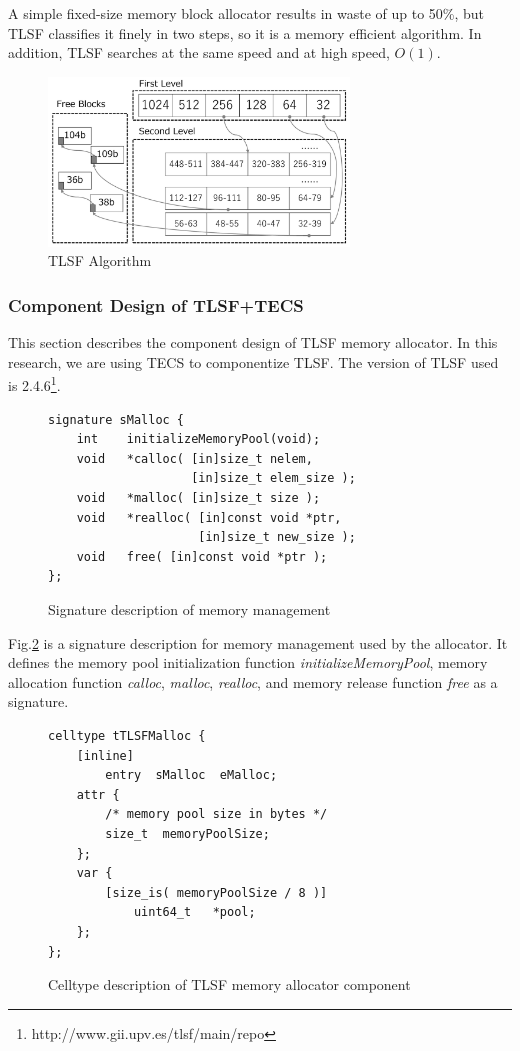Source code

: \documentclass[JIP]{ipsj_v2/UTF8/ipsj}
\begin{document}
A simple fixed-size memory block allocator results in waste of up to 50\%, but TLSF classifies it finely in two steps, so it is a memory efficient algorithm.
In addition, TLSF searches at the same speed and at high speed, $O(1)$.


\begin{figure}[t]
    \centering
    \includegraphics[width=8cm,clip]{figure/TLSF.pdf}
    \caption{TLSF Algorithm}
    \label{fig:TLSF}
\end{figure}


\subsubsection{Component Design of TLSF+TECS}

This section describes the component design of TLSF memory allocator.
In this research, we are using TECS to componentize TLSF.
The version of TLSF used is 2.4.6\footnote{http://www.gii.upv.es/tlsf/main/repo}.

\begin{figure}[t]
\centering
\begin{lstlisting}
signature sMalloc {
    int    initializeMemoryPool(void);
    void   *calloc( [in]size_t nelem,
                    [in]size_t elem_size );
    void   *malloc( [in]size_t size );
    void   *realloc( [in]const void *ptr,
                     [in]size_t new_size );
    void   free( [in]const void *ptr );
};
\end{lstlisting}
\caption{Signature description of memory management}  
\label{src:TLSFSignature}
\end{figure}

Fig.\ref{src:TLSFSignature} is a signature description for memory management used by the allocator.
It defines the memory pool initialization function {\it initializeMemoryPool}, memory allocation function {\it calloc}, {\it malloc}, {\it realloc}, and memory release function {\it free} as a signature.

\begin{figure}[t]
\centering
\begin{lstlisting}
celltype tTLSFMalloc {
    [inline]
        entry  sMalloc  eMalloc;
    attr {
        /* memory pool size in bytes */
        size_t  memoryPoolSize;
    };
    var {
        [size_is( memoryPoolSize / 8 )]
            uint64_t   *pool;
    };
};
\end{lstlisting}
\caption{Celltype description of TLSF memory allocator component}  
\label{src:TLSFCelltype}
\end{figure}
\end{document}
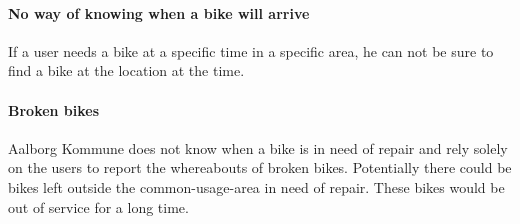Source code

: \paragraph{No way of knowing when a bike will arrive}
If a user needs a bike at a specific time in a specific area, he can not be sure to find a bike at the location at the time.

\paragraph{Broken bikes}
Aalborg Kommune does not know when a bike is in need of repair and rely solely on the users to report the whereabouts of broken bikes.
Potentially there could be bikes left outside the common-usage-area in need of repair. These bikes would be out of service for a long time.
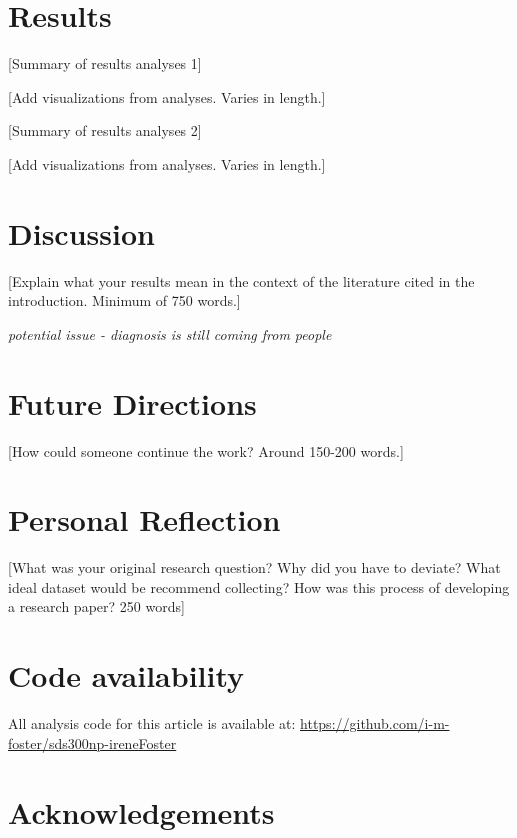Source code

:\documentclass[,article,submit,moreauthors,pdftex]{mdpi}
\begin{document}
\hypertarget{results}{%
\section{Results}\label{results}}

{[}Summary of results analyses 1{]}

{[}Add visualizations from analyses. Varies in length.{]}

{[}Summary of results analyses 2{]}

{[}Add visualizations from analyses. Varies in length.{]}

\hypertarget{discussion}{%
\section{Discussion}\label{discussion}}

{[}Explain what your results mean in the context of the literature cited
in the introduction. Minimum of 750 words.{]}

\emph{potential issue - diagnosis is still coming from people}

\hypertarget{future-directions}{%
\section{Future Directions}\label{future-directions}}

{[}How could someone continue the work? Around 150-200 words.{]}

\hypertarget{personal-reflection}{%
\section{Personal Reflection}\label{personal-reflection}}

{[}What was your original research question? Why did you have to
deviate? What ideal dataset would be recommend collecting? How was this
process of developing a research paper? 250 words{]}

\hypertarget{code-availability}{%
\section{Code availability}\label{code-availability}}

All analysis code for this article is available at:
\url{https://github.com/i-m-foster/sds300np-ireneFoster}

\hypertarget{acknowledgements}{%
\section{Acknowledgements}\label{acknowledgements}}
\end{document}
==================================================
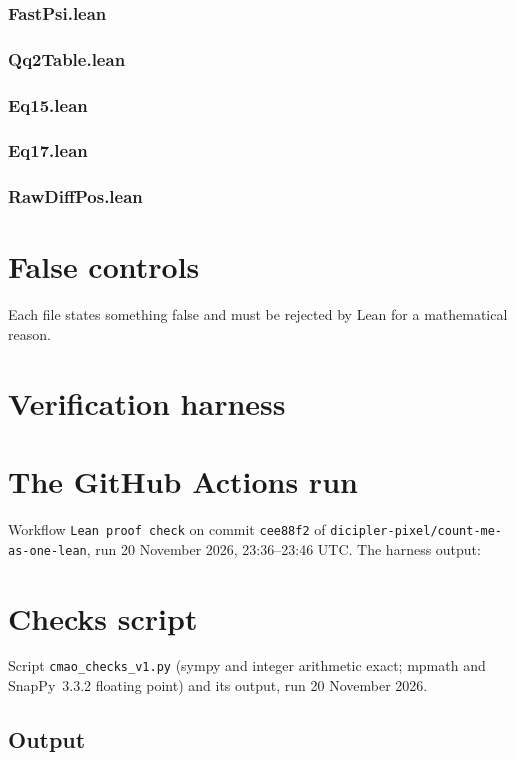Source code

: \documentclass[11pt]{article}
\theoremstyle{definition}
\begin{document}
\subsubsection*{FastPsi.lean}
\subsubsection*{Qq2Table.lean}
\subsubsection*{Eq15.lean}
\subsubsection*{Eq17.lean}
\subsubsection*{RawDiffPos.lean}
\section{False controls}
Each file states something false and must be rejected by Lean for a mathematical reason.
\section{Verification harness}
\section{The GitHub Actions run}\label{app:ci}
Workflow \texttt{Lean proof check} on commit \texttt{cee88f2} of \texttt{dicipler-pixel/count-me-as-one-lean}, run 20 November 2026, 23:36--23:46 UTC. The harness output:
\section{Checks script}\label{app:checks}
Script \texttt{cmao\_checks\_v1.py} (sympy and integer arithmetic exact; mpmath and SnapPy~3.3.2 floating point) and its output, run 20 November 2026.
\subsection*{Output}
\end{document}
==================================================
* [EXERCISE DIRECTIONS] Above, find the line holding "Potentially there could" and the line holding "in the introduction.". Print exactly those two lines and every line between them, but no pictures.

* [SOLUTION TO THIS EXERCISE]
Potentially there could be bikes left outside the common-usage-area in need of repair. These bikes would be out of service for a long time.
Source code

:\documentclass[,article,submit,moreauthors,pdftex]{mdpi}
\begin{document}
\hypertarget{results}{%
\section{Results}\label{results}}

{[}Summary of results analyses 1{]}

{[}Add visualizations from analyses. Varies in length.{]}

{[}Summary of results analyses 2{]}

{[}Add visualizations from analyses. Varies in length.{]}

\hypertarget{discussion}{%
\section{Discussion}\label{discussion}}

{[}Explain what your results mean in the context of the literature cited
in the introduction. Minimum of 750 words.{]}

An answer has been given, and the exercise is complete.